Shipping investment allowances.

246. —(1) Where a person carrying on a trade incurs capital expenditure on the purchase of a new ship for the purposes of the trade, there shall be made to him, for the year of assessment in the basis period for which the expenditure is incurred, an allowance (in this Chapter referred to as a shipping investment allowance) equal to two-fifths of the expenditure, and such allowance shall be made as a deduction in charging the profits or gains of the trade and shall be in substitution for and not in addition to an initial allowance under Chapter I of Part XV:

Provided that this subsection shall not apply to any expenditure incurred before the 6th day of April, 1957.

(2) For the purposes of this Chapter, the day on which any expenditure is incurred shall be taken to be the day when the sum in question becomes payable.

(3) Any claim by a person for an allowance under this section in charging the profits or gains of his trade shall be included in the annual statement required to be delivered under this Act of the profits or gains thereof and shall be accompanied by a certificate signed by the claimant, which shall be deemed to form part of the claim, stating that the expenditure was incurred on the purchase of a new ship and giving such particulars as show that the allowance falls to be made.

(4) In this section and the subsequent sections of this Chapter “new” means unused and not secondhand.

Provisions relating to wear and tear and obsolescence.

247. —(1) For the purposes of ascertaining the amount of any deduction to be allowed to any person under section 241 (1) as representing the diminished value by reason of wear and tear during the year of assessment of any ship, no account shall be taken of a shipping investment allowance in determining the value of the ship at the commencement of the year.

(2) In section 241 (6) “the deductions on that account, and”, and the expression “the deductions” where that expression occurs before “and allowances”, shall each be construed as not including a reference to any shipping investment allowance made to the person by whom the trade is carried on.

(3) Section 243 shall be taken as not requiring a deduction of any shipping investment allowance from the cost of any ship for the purposes of that section.

Application of section 241 (3).

248. —Section 241 (3) shall apply in relation to a shipping investment allowance as it applies in relation to deductions allowable in respect of wear and tear of machinery or plant.

Meaning of “basis period”.

249. —(1) In this Chapter “basis period” has the meaning assigned to it by the following provisions of this section.

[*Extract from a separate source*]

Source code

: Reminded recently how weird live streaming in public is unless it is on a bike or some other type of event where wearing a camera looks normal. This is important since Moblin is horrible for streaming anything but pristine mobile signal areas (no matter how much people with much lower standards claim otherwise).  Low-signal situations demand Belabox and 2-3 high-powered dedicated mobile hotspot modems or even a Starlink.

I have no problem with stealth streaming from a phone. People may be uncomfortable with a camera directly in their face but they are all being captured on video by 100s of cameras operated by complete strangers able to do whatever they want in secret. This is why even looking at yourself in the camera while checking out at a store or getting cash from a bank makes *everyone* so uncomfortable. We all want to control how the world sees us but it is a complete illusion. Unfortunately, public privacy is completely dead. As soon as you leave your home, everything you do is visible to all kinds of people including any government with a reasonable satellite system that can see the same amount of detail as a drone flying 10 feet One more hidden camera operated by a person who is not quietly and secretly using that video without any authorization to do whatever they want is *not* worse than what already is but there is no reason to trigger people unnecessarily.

(2) In the case of a person to whom an allowance falls to be made under this Chapter, his basis period for any year of assessment shall be the period on the profits or gains of which income tax for that year falls to be finally computed under Case I of Schedule D in respect of the trade in question or, where, by virtue of any provision of this Act, the profits or gains of any other period are to be taken to be the profits or gains of the said period, that other period:

Provided that, in the case of any trade—

(a) where two basis periods overlap, the period common to both shall be deemed for the purposes of this subsection to fall in the first basis period only;

(b) where there is an interval between the end of the basis period for one year of assessment and the basis period for the next year of assessment, then, unless the second-mentioned year of assessment is the year of the permanent discontinuance of the trade, the interval shall be deemed to be part of the second basis period; and

(c) where there is an interval between the end of the basis period for the year of assessment preceding that in which the trade is permanently discontinued and the basis period for the year in which it is permanently discontinued, the interval shall be deemed to form part of the first basis period.

(3) (a) Any reference in the proviso to subsection (2) to the permanent discontinuance of a trade shall be construed as including a reference to the occurring of any event which, under any of the provisions of this Act, is to be treated as equivalent to the permanent discontinuance of a trade.

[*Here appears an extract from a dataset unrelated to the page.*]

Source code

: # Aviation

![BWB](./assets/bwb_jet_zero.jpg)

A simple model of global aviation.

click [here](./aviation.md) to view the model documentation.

(b) Any reference in the said proviso to the overlapping of two periods shall be construed as including a reference to the coincidence of two periods or to the inclusion of one period in another, and references to the period common to both of two periods shall be construed accordingly.

Withdrawal of shipping investment allowance.

250. —Where a shipping investment allowance has been made to any person in respect of expenditure incurred on the purchase of a new ship and the ship is sold by him without the ship having been used by him for the purposes of his trade or before the expiration of the period of five years from the day on which the ship began to be so used, the shipping investment allowance shall be withdrawn, and all such additional assessments and adjustments of assessments shall be made as may be necessary for or in consequence of the withdrawal of a shipping investment allowance or the substitution therefor of an initial allowance under Chapter I of Part XV.